In his brief, Defendant does not specifically challenge the trial court's imposition of consecutive sentencing beyond arguing that his forty-five year sentence is "excessive." However, we will address the issue briefly. The Tennessee Supreme Court has expanded the standard of review in Bise to trial courts' decisions regarding consecutive sentencing. State v. Pollard, 432 S.W.3d 851, 859 (Tenn. 2013). "So long as a trial court properly articulates reasons for ordering consecutive sentences, thereby providing a basis for meaningful appellate review, the sentences will be presumed reasonable and, absent an abuse of discretion, upheld on appeal." Id. at 862 (citing Tenn. R. Crim. P. 32(c)(1); Bise, 380 S.W.3d at 705). However, when the trial court "fails to provide adequate reasons on the record for imposing consecutive sentences, the appellate court should neither presume that the consecutive sentences are reasonable nor defer to the trial court's exercise of its discretionary authority." Pollard, 432 S.W.3d at 863-64. In such situations, this court may "(1) conduct a de novo review to determine whether there is an adequate basis for imposing consecutive sentences; or (2) remand for the trial court to consider the requisite factors in determining whether to impose consecutive sentences." Id. at 864 (citing Bise, 380 S.W.3d at 705 & n.41).

Tennessee Code Annotated section 40-35-115 sets forth seven different situations in which a trial court may impose consecutive sentencing, including when "[t]he defendant is a dangerous offender whose behavior indicates little or no regard for human life, and no hesitation about committing a crime in which the risk to human life is high[.]" Tenn. Code Ann. § 40-35-115(b)(4); see State v. Wilkerson, 905 S.W.2d 933, 936 (Tenn. 1995). Before a trial court may impose consecutive sentences on the basis that a defendant is a dangerous offender, the trial court must also find "that an extended sentence is necessary to protect the public against further criminal conduct by the defendant and that the consecutive sentences must reasonably relate to the severity of the offenses committed." Wilkerson, 905 S.W.2d at 939.

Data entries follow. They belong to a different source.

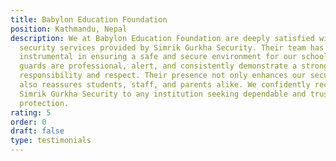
 ```yaml
---
title: Babylon Education Foundation
position: Kathmandu, Nepal
description: We at Babylon Education Foundation are deeply satisfied with the
  security services provided by Simrik Gurkha Security. Their team has been
  instrumental in ensuring a safe and secure environment for our school. The
  guards are professional, alert, and consistently demonstrate a strong sense of
  responsibility and respect. Their presence not only enhances our security but
  also reassures students, staff, and parents alike. We confidently recommend
  Simrik Gurkha Security to any institution seeking dependable and trustworthy
  protection.
rating: 5
order: 0
draft: false
type: testimonials
---
```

Additionally, a trial court "may order sentences to run consecutively if the court finds by a preponderance of the evidence that . . . [t]he defendant is an offender whose record of criminal activity is extensive[.]" Tenn. Code Ann. § 40-35-115(b)(2) (2017). This factor has been interpreted "to apply to offenders who have an extensive history of criminal convictions and activities, not just to a consideration of the offenses before the sentencing court." State v. Palmer, 10 S.W.3d 638, 648 (Tenn. Crim. App. 1999). Additionally, "an extensive record of criminal activity may include criminal behavior which does not result in a conviction." State v. Koffman, 207 S.W.3d 309, 324 (Tenn. Crim. App. 2006) (quoting State v. William L. Vaughn, No. M2002-01879-CCA-R3-CD, 2003 WL 21877929, *5 (Tenn. Crim. App. Aug. 1, 2003), perm. app. denied (Tenn. Dec. 22, 2003)). Any one ground set out in the above statute is "a sufficient basis for the imposition of consecutive sentences." Pollard, 432 S.W.3d at 862 (citing State v. Dickson, 413 S.W.3d 735, 748 (Tenn. 2013)). "So long as a trial court properly articulates reasons for ordering consecutive sentences, thereby providing a basis for meaningful appellate review, the sentences will be presumed reasonable and, absent an abuse of discretion, upheld on appeal." Id. (citing Tenn. R. Crim. P. 32(c)(1)).

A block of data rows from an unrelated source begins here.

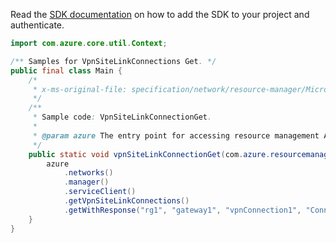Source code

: Read the [SDK documentation](https://github.com/Azure/azure-sdk-for-java/blob/azure-resourcemanager_2.10.0/sdk/resourcemanager/azure-resourcemanager/README.md) on how to add the SDK to your project and authenticate.

```java
import com.azure.core.util.Context;

/** Samples for VpnSiteLinkConnections Get. */
public final class Main {
    /*
     * x-ms-original-file: specification/network/resource-manager/Microsoft.Network/stable/2021-05-01/examples/VpnSiteLinkConnectionGet.json
     */
    /**
     * Sample code: VpnSiteLinkConnectionGet.
     *
     * @param azure The entry point for accessing resource management APIs in Azure.
     */
    public static void vpnSiteLinkConnectionGet(com.azure.resourcemanager.AzureResourceManager azure) {
        azure
            .networks()
            .manager()
            .serviceClient()
            .getVpnSiteLinkConnections()
            .getWithResponse("rg1", "gateway1", "vpnConnection1", "Connection-Link1", Context.NONE);
    }
}
```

Before ordering consecutive sentencing, the trial court found that Defendant's record of criminal activity was extensive and that Defendant was a dangerous offender whose behavior indicated little or no regard for human life, and no hesitation about committing a crime in which the risk to human life was high. See Tenn. Code Ann. § 40-35-115(b)(2), (4). The trial court also made the additional findings required for the dangerous offender category under Wilkerson. Upon review, the trial court's findings are fully supported by the record. Defendant has an extensive history of repeatedly committing violent felonies, including ten convictions for aggravated robbery (including the instant offense), two convictions for especially aggravated kidnapping, and one conviction for attempted first-degree murder. Defendant is not entitled to relief on this issue.

III. Conclusion

For the aforementioned reasons, the judgments of the trial court are affirmed.